Я не знаю, простятся ли Гейне все его измены, все то непостижимое скопление непримиримых противоречий, которое он носил всю жизнь в своей душе и которое делает его странно-живым для нашего времени. Он принадлежит к тем, кто заслужил бессмертие или по крайней мере столетнюю память проклятием, тяготевшим над всей его жизнью. Не знаю и скорей сомневаюсь, что подобное бессмертие равноценно гетевскому и шиллеровскому бессмертию. Я твердо знаю только, что ряд измен, проистекающих не от бедности и убожества, а от величайшей полноты, не от оскудения жизни, а от чрезмерного накопления жизненных сил, которые рвут душу на части, — совершил Гейне. В частности, об измене его иудаизму свидетельствуют непреложно, для меня по крайней мере, следующие три факта:
1) Факт крещения.

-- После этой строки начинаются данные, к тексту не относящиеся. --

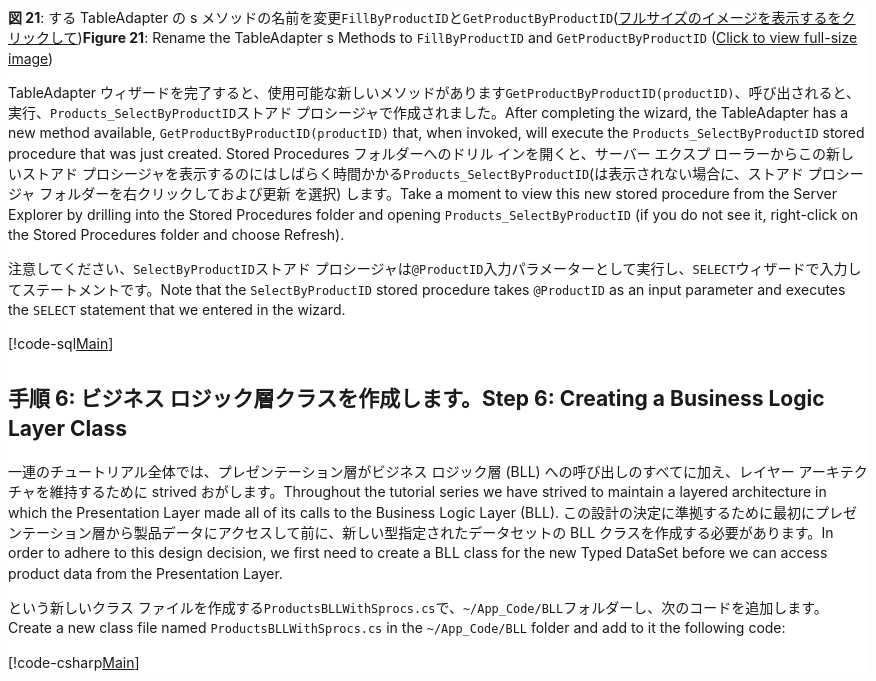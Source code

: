 <span data-ttu-id="7998c-297">**図 21**: する TableAdapter の s メソッドの名前を変更`FillByProductID`と`GetProductByProductID`([フルサイズのイメージを表示するをクリックして](creating-new-stored-procedures-for-the-typed-dataset-s-tableadapters-cs/_static/image49.png))</span><span class="sxs-lookup"><span data-stu-id="7998c-297">**Figure 21**: Rename the TableAdapter s Methods to `FillByProductID` and `GetProductByProductID` ([Click to view full-size image](creating-new-stored-procedures-for-the-typed-dataset-s-tableadapters-cs/_static/image49.png))</span></span>


<span data-ttu-id="7998c-298">TableAdapter ウィザードを完了すると、使用可能な新しいメソッドがあります`GetProductByProductID(productID)`、呼び出されると、実行、`Products_SelectByProductID`ストアド プロシージャで作成されました。</span><span class="sxs-lookup"><span data-stu-id="7998c-298">After completing the wizard, the TableAdapter has a new method available, `GetProductByProductID(productID)` that, when invoked, will execute the `Products_SelectByProductID` stored procedure that was just created.</span></span> <span data-ttu-id="7998c-299">Stored Procedures フォルダーへのドリル インを開くと、サーバー エクスプ ローラーからこの新しいストアド プロシージャを表示するのにはしばらく時間かかる`Products_SelectByProductID`(は表示されない場合に、ストアド プロシージャ フォルダーを右クリックしておよび更新 を選択) します。</span><span class="sxs-lookup"><span data-stu-id="7998c-299">Take a moment to view this new stored procedure from the Server Explorer by drilling into the Stored Procedures folder and opening `Products_SelectByProductID` (if you do not see it, right-click on the Stored Procedures folder and choose Refresh).</span></span>

<span data-ttu-id="7998c-300">注意してください、`SelectByProductID`ストアド プロシージャは`@ProductID`入力パラメーターとして実行し、`SELECT`ウィザードで入力してステートメントです。</span><span class="sxs-lookup"><span data-stu-id="7998c-300">Note that the `SelectByProductID` stored procedure takes `@ProductID` as an input parameter and executes the `SELECT` statement that we entered in the wizard.</span></span>


[!code-sql[Main](creating-new-stored-procedures-for-the-typed-dataset-s-tableadapters-cs/samples/sample10.sql)]

## <a name="step-6-creating-a-business-logic-layer-class"></a><span data-ttu-id="7998c-301">手順 6: ビジネス ロジック層クラスを作成します。</span><span class="sxs-lookup"><span data-stu-id="7998c-301">Step 6: Creating a Business Logic Layer Class</span></span>

<span data-ttu-id="7998c-302">一連のチュートリアル全体では、プレゼンテーション層がビジネス ロジック層 (BLL) への呼び出しのすべてに加え、レイヤー アーキテクチャを維持するために strived おがします。</span><span class="sxs-lookup"><span data-stu-id="7998c-302">Throughout the tutorial series we have strived to maintain a layered architecture in which the Presentation Layer made all of its calls to the Business Logic Layer (BLL).</span></span> <span data-ttu-id="7998c-303">この設計の決定に準拠するために最初にプレゼンテーション層から製品データにアクセスして前に、新しい型指定されたデータセットの BLL クラスを作成する必要があります。</span><span class="sxs-lookup"><span data-stu-id="7998c-303">In order to adhere to this design decision, we first need to create a BLL class for the new Typed DataSet before we can access product data from the Presentation Layer.</span></span>

<span data-ttu-id="7998c-304">という新しいクラス ファイルを作成する`ProductsBLLWithSprocs.cs`で、`~/App_Code/BLL`フォルダーし、次のコードを追加します。</span><span class="sxs-lookup"><span data-stu-id="7998c-304">Create a new class file named `ProductsBLLWithSprocs.cs` in the `~/App_Code/BLL` folder and add to it the following code:</span></span>


[!code-csharp[Main](creating-new-stored-procedures-for-the-typed-dataset-s-tableadapters-cs/samples/sample11.cs)]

Такие поступки величайшей внутренней важности не совершаются людьми, подобными Гейне, из одной коммерческой выгоды; люди, подобные Гейне, не поступают как первый попавшийся еврейский спекулянт. Сам Гейне писал за год до крещения: «Я считал бы ниже своего достоинства и пятном для своей чести, если бы позволил себе выкреститься только для того, чтобы получить должность в Пруссии». Я знаю евреев, которые хотели креститься и не могли креститься, зная, что значит для еврея — креститься. Нельзя учесть того вихря чувств и мыслей, который заставил Гейне совершить этот шаг. Думаю, что в числе многого другого тут могло сыграть роль сильнейшее влияние на Гейне Августа Шлегеля, одного из апостолов иенского романтизма, на котором впоследствии Гейне и проплясал свой танец мести, гремя дурацким колпаком Кунца фон дер Розена.
2) Вторая измена Гейне иудаизму заключалась в двойственности религиозного сознания. Да, Гейне — иудей; его пламенный рационализм не подлежит сомнению; но Гейне — и христианин, и иногда он христианин больше, чем многие арийцы, которые, по глубочайшему замечанию Волынского, может быть, вовсе не христиане. Мало того, Гейне — и эллин иногда, и его античные прозрения глубже, чем у людей его времени; они его роднят с людьми конца века — с Ницше, с Вагнером. Нет возможности и надобности суживать Гейне; он был шире, чем мы можем себе представить; в нем сочетались противоречия, свидетельствующие о непомерном избытке жизненной силы; отсюда — и его измены.